When Megan Elston was a sophomore at Mercer Island High School, playing goalkeeper for the soccer team wasn’t enough. Wanting to play another sport during the school year, preferably in the spring, a friend suggested she try lacrosse. Her love affair with the sport has lasted almost a decade, but has brought her back to the place she started as the Islander team’s head coach.

When Megan Elston was a sophomore at Mercer Island High School, playing goalkeeper for the soccer team wasn’t enough. Wanting to play another sport during the school year, preferably in the spring, a friend suggested she try lacrosse. Her love affair with the sport has lasted almost a decade, but has brought her back to the place she started as the Islander team’s head coach.

“It is a great honor to coach where you played,” said Elston, who took over the team at the beginning of the season. “This is such an addictive sport. I can’t get enough.”

The similarities between soccer and lacrosse are many. But for Elston, she had no desire to play goalkeeper in her new sport.

“I played three years as a soccer goalie but there was no way I was going to sit in a lacrosse goal,” said Elston, who played offense at MIHS and at the University of Washington. “That is just too small of ball, going way too fast, coming at your head.”

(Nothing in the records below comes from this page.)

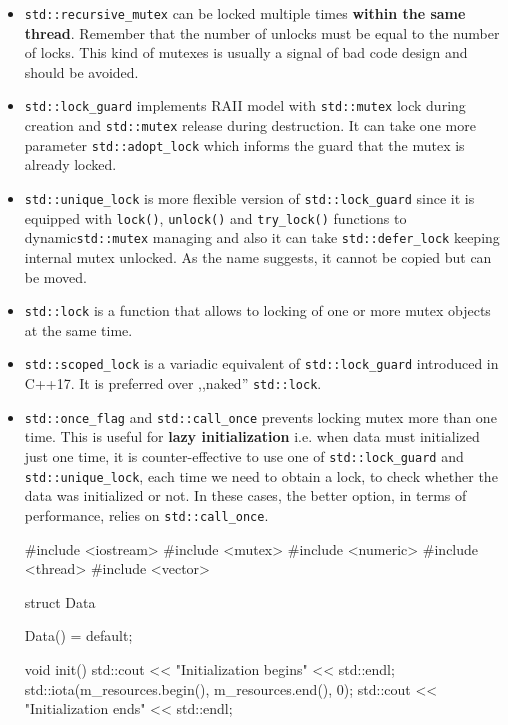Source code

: \documentclass[../main]{subfiles}
\begin{document}
\begin{itemize}
    \item \texttt{std::recursive\_mutex} can be locked multiple times \textbf{within the same thread}. Remember that the number of unlocks must be equal to
    the number of locks. This kind of mutexes is usually a signal of bad code design and should be avoided.
    \item \texttt{std::lock\_guard} implements RAII model with \texttt{std::mutex} lock during creation and \texttt{std::mutex} release during destruction.
           It can take one more parameter \texttt{std::adopt\_lock} which informs the guard that the mutex is already locked.
    \item \texttt{std::unique\_lock} is more flexible version of \texttt{std::lock\_guard} since it is equipped with \texttt{lock()}, \texttt{unlock()} and
    \texttt{try\_lock()} functions to dynamic\linebreak \texttt{std::mutex} managing and also it can take \texttt{std::defer\_lock} keeping internal mutex
    unlocked. As the name suggests, it cannot be copied but can be moved.
    \item \texttt{std::lock} is a function that allows to locking of one or more mutex objects at the same time.
    \item \texttt{std::scoped\_lock} is a variadic equivalent of \texttt{std::lock\_guard} introduced in C++17. It is preferred over ,,naked'' \texttt{std::lock}.
    \item \texttt{std::once\_flag} and \texttt{std::call\_once} prevents locking mutex more than one time. This is useful for \textbf{lazy initialization} i.e.
    when data must initialized just one time, it is counter-effective to use one of \texttt{std::lock\_guard} and \texttt{std::unique\_lock},
    each time we need to obtain a lock, to check whether the data was initialized or not.
    In these cases, the better option, in terms of performance, relies on \texttt{std::call\_once}.
    \begin{Code}
        #include <iostream>
        #include <mutex>
        #include <numeric>
        #include <thread>
        #include <vector>

        struct Data
        {
            Data() = default;

            void init()
            {
                std::cout << "Initialization begins" << std::endl;
                std::iota(m_resources.begin(), m_resources.end(), 0);
                std::cout << "Initialization ends" << std::endl;
            }

}
\end{Code}
\end{itemize}
\end{document}
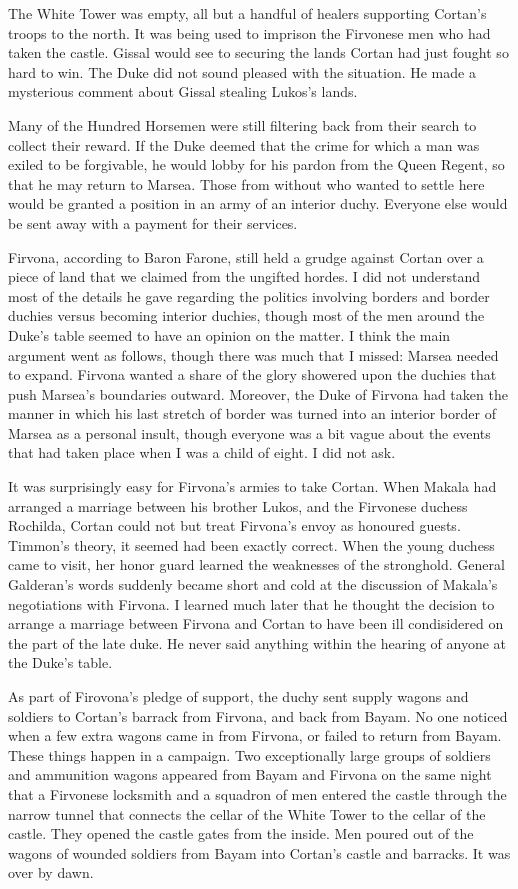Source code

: \documentclass{article}
\begin{document}
The White Tower was empty, all but a handful of healers supporting Cortan's troops to the north. It was being used to imprison the Firvonese men who had taken the castle. Gissal would see to securing the lands Cortan had just fought so hard to win. The Duke did not sound pleased with the situation. He made a mysterious comment about Gissal stealing Lukos's lands. 

Many of the Hundred Horsemen were still filtering back from their search to collect their reward. If the Duke deemed that the crime for which a man was exiled to be forgivable, he would lobby for his pardon from the Queen Regent, so that he may return to Marsea. Those from without who wanted to settle here would be granted a position in an army of an interior duchy. Everyone else would be sent away with a payment for their services. 

Firvona, according to Baron Farone, still held a grudge against Cortan over a piece of land that we claimed from the ungifted hordes. I did not understand most of the details he gave regarding the politics involving borders and border duchies versus becoming interior duchies, though most of the men around the Duke's table seemed to have an opinion on the matter. I think the main argument went as follows, though there was much that I missed: Marsea needed to expand. Firvona wanted a share of the glory showered upon the duchies that push Marsea's boundaries outward. Moreover, the Duke of Firvona had taken the manner in which his last stretch of border was turned into an interior border of Marsea as a personal insult, though everyone was a bit vague about the events that had taken place when I was a child of eight. I did not ask. 

It was surprisingly easy for Firvona's armies to take Cortan. When Makala had arranged a marriage between his brother Lukos, and the Firvonese duchess Rochilda, Cortan could not but treat Firvona's envoy as honoured guests. Timmon's theory, it seemed had been exactly correct. When the young duchess came to visit, her honor guard learned the weaknesses of the stronghold. General Galderan's words suddenly became short and cold at the discussion of Makala's negotiations with Firvona. I learned much later that he thought the decision to arrange a marriage between Firvona and Cortan to have been ill condisidered on the part of the late duke. He never said anything within the hearing of anyone at the Duke's table.

As part of Firovona's pledge of support, the duchy sent supply wagons and soldiers to Cortan's barrack from Firvona, and back from Bayam. No one noticed when a few extra wagons came in from Firvona, or failed to return from Bayam. These things happen in a campaign. Two exceptionally large groups of soldiers and ammunition wagons appeared from Bayam and Firvona on the same night that a Firvonese locksmith and a squadron of men entered the castle through the narrow tunnel that connects the cellar of the White Tower to the cellar of the castle. They opened the castle gates from the inside. Men poured out of the wagons of wounded soldiers from Bayam into Cortan's castle and barracks. It was over by dawn.
\end{document}
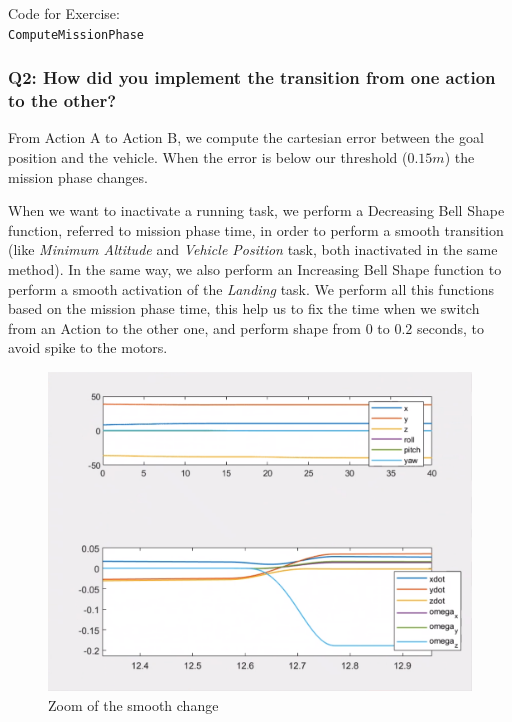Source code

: \documentclass{article}
\begin{document}


\colorbox{mygray}
{\parbox{0.9\textwidth}{Code for Exercise: \\
\texttt{ComputeMissionPhase}\\
}}

\subsubsection{Q2: How did you implement the transition from one action to the other?}

From Action A to Action B, we compute the cartesian error between the goal position and the vehicle. When the error is below our threshold ($0.15m$) the mission phase changes. 

When we want to inactivate a running task, we perform a Decreasing Bell Shape function, referred to mission phase time, in order to perform a smooth transition (like \textit{Minimum Altitude} and \textit{Vehicle Position} task, both inactivated in the same method). In the same way, we also perform an Increasing Bell Shape function to perform a smooth activation of the \textit{Landing} task. We perform all this functions based on the mission phase time, this help us to fix the time when we switch from an Action to the other one, and perform shape from $0$ to $0.2$ seconds, to avoid spike to the motors.
\begin{figure}[!htb]
    \centering
    \includegraphics[scale=0.25]{222_smooth_ppdot.png}
    \caption{Zoom of the smooth change}
    \label{images_2_3_1}
\end{figure}
\end{document}
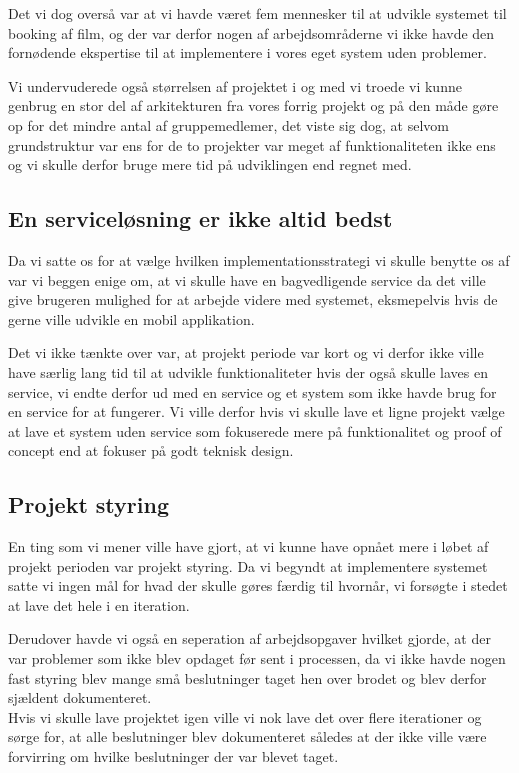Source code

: Det vi dog overså var at vi havde været fem mennesker til at udvikle systemet til booking af film, og der var derfor nogen af arbejdsområderne vi ikke havde den fornødende ekspertise til at implementere i vores eget system uden problemer.

Vi undervuderede også størrelsen af projektet i og med vi troede vi kunne genbrug en stor del af arkitekturen fra vores forrig projekt og på den måde gøre op for det mindre antal af gruppemedlemer, det viste sig dog, at selvom grundstruktur var ens for de to projekter var meget af funktionaliteten ikke ens og vi skulle derfor bruge mere tid på udviklingen end regnet med.

\subsection{En serviceløsning er ikke altid bedst}
\label{Konklusion_Lessons_Service}
Da vi satte os for at vælge hvilken implementationsstrategi vi skulle benytte os af var vi beggen enige om, at vi skulle have en bagvedligende service da det ville give brugeren mulighed for at arbejde videre med systemet, eksmepelvis hvis de gerne ville udvikle en mobil applikation.

Det vi ikke tænkte over var, at projekt periode var kort og vi derfor ikke ville have særlig lang tid til at udvikle funktionaliteter hvis der også skulle laves en service, vi endte derfor ud med en service og et system som ikke havde brug for en service for at fungerer.
Vi ville derfor hvis vi skulle lave et ligne projekt vælge at lave et system uden service som fokuserede mere på funktionalitet og proof of concept end at fokuser på godt teknisk design.

\subsection{Projekt styring}
\label{Konklusion_Lessons_Styring}
En ting som vi mener ville have gjort, at vi kunne have opnået mere i løbet af projekt perioden var projekt styring. Da vi begyndt at implementere systemet satte vi ingen mål for hvad der skulle gøres færdig til hvornår, vi forsøgte i stedet at lave det hele i en iteration.

Derudover havde vi også en seperation af arbejdsopgaver hvilket gjorde, at der var problemer som ikke blev opdaget før sent i processen, da vi ikke havde nogen fast styring blev mange små beslutninger taget hen over brodet og blev derfor sjældent dokumenteret.
\\ Hvis vi skulle lave projektet igen ville vi nok lave det over flere iterationer og sørge for, at alle beslutninger blev dokumenteret således at der ikke ville være forvirring om hvilke beslutninger der var blevet taget.   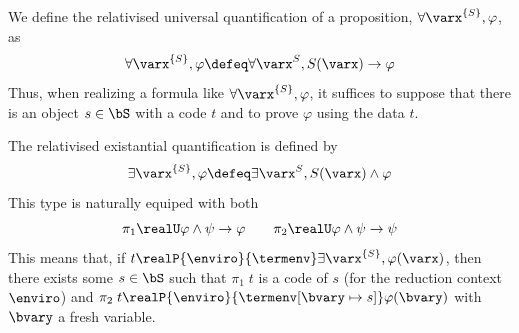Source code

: 
\begin{notation}
  We define the relativised universal quantification of a proposition, $\forall \varx^{\{S\}}, \varphi$, as
  \[\forall \varx^{\{S\}}, \varphi \defeq \forall \varx^S, S(\varx) \to \varphi\]
  Thus, when realizing a formula like $\forall \varx^{\{S\}}, \varphi$, it suffices to suppose that there is an object $s \in \bS$ with a code $t$ and to prove $\varphi$ using the data $t$.

  The relativised existantial quantification is defined by
  \[\exists \varx^{\{S\}}, \varphi \defeq \exists \varx^{S}, S(\varx) \land \varphi\]
  This type is naturally equiped with both
  \[\pi_1 \realU \varphi \land \psi \to \varphi \qquad \pi_2 \realU \varphi \land \psi \to \psi\]
  This means that, if $t\realP{\enviro}{\termenv} \exists\varx^{\{S\}}, \varphi(\varx)$, then there exists some $s \in \bS$ such that $\pi_1\;t$ is a code of $s$ (for the reduction context $\enviro$) and $\pi_2\;t \realP{\enviro}{\termenv[\bvary\mapsto s]} \varphi(\bvary)$ with $\bvary$ a fresh variable.
\end{notation}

Offense was where Elston wanted to be and she embraced the new role helping to lead Mercer Island to the state playoffs for the first time during her senior season.

“My senior year there was a big shift in the league,” said Elston, who moved to Mercer Island from Pennsylvania in high school. “It went from one league to the Varsity A and Varsity B split.

“All of the teams were always really close because no one knew about lacrosse.”

Although the Islanders did well during the first year of the split in the A division, the next few seasons would be tough. In 2002, Sarah Milo took over as the team’s head coach. That same preseason Elston got a call she did not expect.

“I got a call from Jane Gallup and she said they needed a junior varsity coach,” said Elston, who was attending and playing for the University of Washington. “I told her I would ask my coaches. But she was asking if I wanted to do it. I thought it was funny because I had only been playing for three years.”

Elston took the job but only had experience working for the Mercer Island Parks and Recreation department as a camp counselor as her only coaching experience.

Three other former players and friends of Elston’s also began coaching on Mercer Island at the middle school level: Kara Gibson, Marika Bonnema and Sara Babani.

In 2003 Elston was made assistant varsity coach under Milo and got to coach her younger sister Kate Elston.

“We are two different types of coaches so it worked well,” said Elston. “She was defensive-minded and more of a cheerleader. “I am more into the technical aspects.”

When Milo took a teaching job in Chile this last January, Elston took over as head coach. But the job would not be easy with nearly half the players from the 2006 season gone.

“The chemistry was phenomenal this year,” said Elston. “Our junior class is very strong. It is the first group of girls to benefit from the middle school program and I knew I would need them to come through big.”

The girls and Elston won the East Division title and made it all the way to the state semifinals. Elston was named coach of the year in her first season.

“I was nominated with a lot of other long-time outstanding coaches,” said Elston, who was not alone as Craig van der Horn won coach of the year for the Varsity B team. “He coached me when I played here and we both had different types of seasons this year. It is great to know that we got it not just for our records.”

The sport has grown with the coach, not only splitting into two leagues but expanding each year. There is even talk of the sport becoming a WIAA sanctioned activity.

“There will be 12 teams in varsity A next year,” said Elston. “This was the first successful year for the third and fourth grade teams. I want to build the program the way the boys have.”

The coach also still plays lacrosse for the Seattle Woman’s League and works at Breakaway Sports, a lacrosse equipment supplier.

The coach said that she will definitely be here for the 2008 season but she will also complete her masters degree in teaching from the UW.